Part of this means not interrupting, even when you know the answer before they’ve finished asking the question. This is never a good conversation technique, and it has the added effect of making your clients feel that you consider yourself to know more than they do and be talking down to them. It also may completely change the conversation if you don’t let them fully articulate their thoughts.
Without close listening, you may be missing vital pieces of the puzzle that your clients need solved. Their situation is unique, and the solution must also be unique, so it’s important to get full information from your clients. Also, make sure your follow-up questions are insightful and continue to progress the conversation rather than letting it cycle endlessly.
- Keeping Perspective: Clients are often swayed by headlines, and the headlines are not looking great. The numbers look big, and when compared to the swings in their own accounts, clients are of course nervous. One way to mitigate headline panic with your clients is to help them bring the recent market adventures into perspective. Pointing out the actual percentage of the drops relative to the higher index price may help.
Working with your clients and understanding how they perceive market drops can also help you know how to help them during times like these. If your clients see the drop and worry about that loss in value, they will of course be more nervous.
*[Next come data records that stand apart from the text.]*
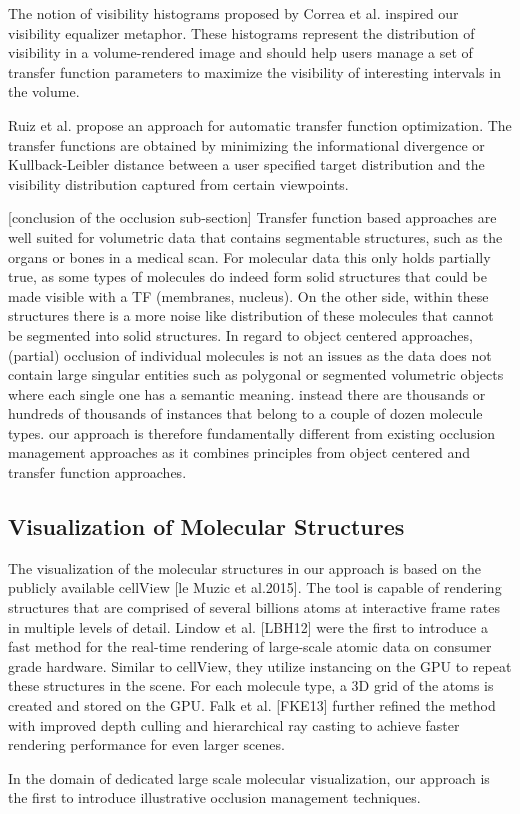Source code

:  The notion of visibility histograms proposed by Correa et al. inspired our visibility equalizer metaphor. These histograms represent the distribution of visibility in a volume-rendered image and should help users manage a set of transfer function parameters to maximize the visibility of interesting intervals in the volume.

Ruiz et al. propose an approach for automatic transfer function optimization. The transfer functions are obtained by minimizing the informational divergence or Kullback-Leibler distance between a user specified target distribution and the visibility distribution captured from certain viewpoints. 



[conclusion of the occlusion sub-section]
Transfer function based approaches are well suited for volumetric data that contains segmentable structures, such as the organs or bones in a medical scan. For molecular data this only holds partially true, as some types of molecules do indeed form solid structures that could be made visible with a TF (membranes, nucleus). 	On the other side, within these structures there is a more noise like distribution of these molecules that cannot be segmented into solid structures. 
In regard to object centered approaches, (partial) occlusion of individual molecules is not an issues as the data does not contain large singular entities such as polygonal or segmented volumetric objects where each single one has a semantic meaning. instead there are thousands or hundreds of thousands of instances that belong to a couple of dozen molecule types.
 our approach is therefore fundamentally different from existing occlusion management approaches as it combines principles from object centered and transfer function approaches. 


\subsection{Visualization of Molecular Structures}
The visualization of the molecular structures in our approach is based on the publicly available cellView [le Muzic et al.2015]. The tool is capable of rendering structures that are comprised of several billions atoms at interactive frame rates in multiple levels of detail.  
Lindow et al. [LBH12] were the ﬁrst to introduce a fast method for the real-time rendering of large-scale atomic data on consumer grade hardware. Similar to cellView, they utilize instancing on the GPU to repeat these structures in the scene. For each molecule type, a 3D grid of the atoms is created and stored on the GPU. Falk et al. [FKE13] further refined the method with improved depth culling and hierarchical ray casting to achieve faster rendering performance for even larger scenes. 

In the domain of dedicated large scale molecular visualization, our approach is the first to introduce illustrative occlusion management techniques.

	
\cite{Viola05}
\cite{Burns07}
\cite{Burns08}
\cite{Li07}
\cite{Lidal12}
If you have clients who see the same drop and see a buying opportunity, their take on the drop will be completely different. Perspective is the difference between these viewpoints, and taking perspective into consideration when preparing your talking points with clients during turbulent times can be a lifesaver.
- Focus on the Existing Plan: As an advisor, you know that market volatility is a fact of life, and it’s unlikely that any client’s portfolio will not have to weather these types of situations, even if the factors that lead to them could be unpredictable and unique. With your level of experience, you have already built safeguards and protection strategies into a client’s plan. Using the existing plan to keep clients focused can be a good way of keeping them away from the panic button.
Reviewing the existing plan with clients allows you to show them that the journey to their financial goals is still on track. This also exhibits your own steadiness and lack of reactionary tactics, which can provide some stability that clients can lean on to avoid making their own drastic decisions based on temporary emotions.
Of course, the existing plan isn’t set in stone. Close conversations with your clients might lead to more shifts in a portfolio if your client feels that they’re at risk with the current holdings. But a shift rather than a sell-off is the goal here, and helping them understand how the plan is structured to weather stormy times can keep them from shedding everything.
- Bigger Picture, Longer View: Along with the reminders of their financial goals and the success of their financial plan, it can also be a good time to help your client take the long view of what’s going on. During client conversations, having examples of previous declines and comebacks can illustrate what you want them to know—that long-term market growth is the actual focus rather than immediate reactions to the current market woes.
Drawing back and showing your client longer periods of their portfolio’s performance can help. Rather than one year, show the portfolio’s progress over ten years, or even twenty, depending on how long they’ve been a client. Zooming out when talking about overall market trends can also help; the drops don’t seem as big when they’re presented in the larger context of a decade or two.
This can all be used to get your clients to understand that it’s impossible to perfectly time buying back into the market, so if they sell off now, they will ultimately have lost potential momentum of an upswing, which can happen just as quickly as a downturn. Again, it’s important to impress on your client’s how dangerous acting on pure emotion is, and while data is a start to helping them understand, the perspective we talked about above is key.
Overall, market volatility is a challenging time for clients and financial advisors, but as an advisor, you have the experience and know-how to help your clients make it through. The bigger work that you do at this time isn’t just the risk mitigation you’re doing in client portfolios, but in managing client emotions and helping them understand what’s going on and how to weather it. Communication is the single most important component of your job at times like this. You can’t fix the market, and clients don’t expect you to, but they do want some reassurances and also to know you’re thinking about them and their concerns while the markets are stormy. This is your time to show them you’re not just there for the good news, but you’re there with the real news.